4.7. Statistical analysis
All data were analyzed using a SPSS 16.0, Microsoft Excel 2003 and an Origin 8.0. A probability level of 0.05 was considered to be statistically significant.
Solubilizition of detrital P and mineralization of organic P were two major P bio-relaeasing methods in the West Lake and the Xixi wetlands. High phosphate solubilizing bacteria contents were detected in sediment and the amounts of them were not very relevant to P concentrations. Twelve phosphate solubilizing bacteria, including eight OPBs and four IPBs, which belonged to three different families, were isolated and identified. Cupriavidus basilensis, which was reported to have the capability of copper chelation, was found for the first time to have the ability to mineralize OP. Moreover, OPBs grew slower and liberated less orthophosphate than IPBs. The most efficient IPB strain could accumulate over 170 mg L-1 orthophosphate, while OPB strain only assembled less than 4 mg L-1 orthophosphate in liquid culture, and the biomass of OPB in lecithin media was also lower than that of IPB.

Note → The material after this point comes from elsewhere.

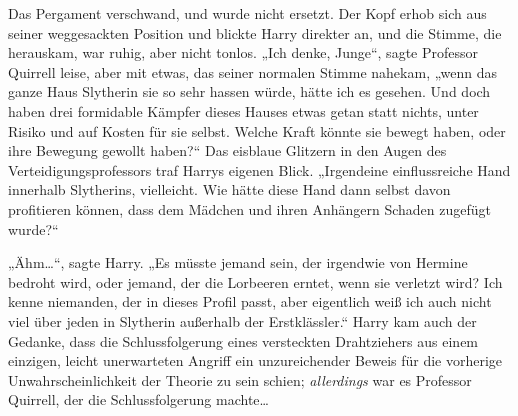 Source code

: Das Pergament verschwand, und wurde nicht ersetzt. Der Kopf erhob sich aus seiner weggesackten Position und blickte Harry direkter an, und die Stimme, die herauskam, war ruhig, aber nicht tonlos. „Ich denke, Junge“, sagte Professor Quirrell leise, aber mit etwas, das seiner normalen Stimme nahekam, „wenn das ganze Haus Slytherin sie so sehr hassen würde, hätte ich es gesehen. Und doch haben drei formidable Kämpfer dieses Hauses etwas getan statt nichts, unter Risiko und auf Kosten für sie selbst. Welche Kraft könnte sie bewegt haben, oder ihre Bewegung gewollt haben?“ Das eisblaue Glitzern in den Augen des Verteidigungsprofessors traf Harrys eigenen Blick. „Irgendeine einflussreiche Hand innerhalb Slytherins, vielleicht. Wie hätte diese Hand dann selbst davon profitieren können, dass dem Mädchen und ihren Anhängern Schaden zugefügt wurde?“

„Ähm…“, sagte Harry. „Es müsste jemand sein, der irgendwie von Hermine bedroht wird, oder jemand, der die Lorbeeren erntet, wenn sie verletzt wird? Ich kenne niemanden, der in dieses Profil passt, aber eigentlich weiß ich auch nicht viel über jeden in Slytherin außerhalb der Erstklässler.“ Harry kam auch der Gedanke, dass die Schlussfolgerung eines versteckten Drahtziehers aus einem einzigen, leicht unerwarteten Angriff ein unzureichender Beweis für die vorherige Unwahrscheinlichkeit der Theorie zu sein schien; \emph{allerdings} war es Professor Quirrell, der die Schlussfolgerung machte…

From our findings and conclusions, we recommend that future work should concentrate on investigating the basic generality of phosphate solubilizing bacteria, especially on the genetic and molecular level, in order to find the specific genes acting on P transformation. Different species of phosphate solubilizing bacteria should be identified inasmuch as possible, and relationships between specific bacteria and environmental conditions/eutrophic levels are expected to be discovered. Furthermore, the contributions of phosphate solubilizing bacteria to P transfer can also be analyzed by adding the isolated bacteria into the sediment with sterilization. It is hoped that these potential studies will enhance our awareness of the roles of microorganisms in aquatic systems and the mechanisms of eutrophication.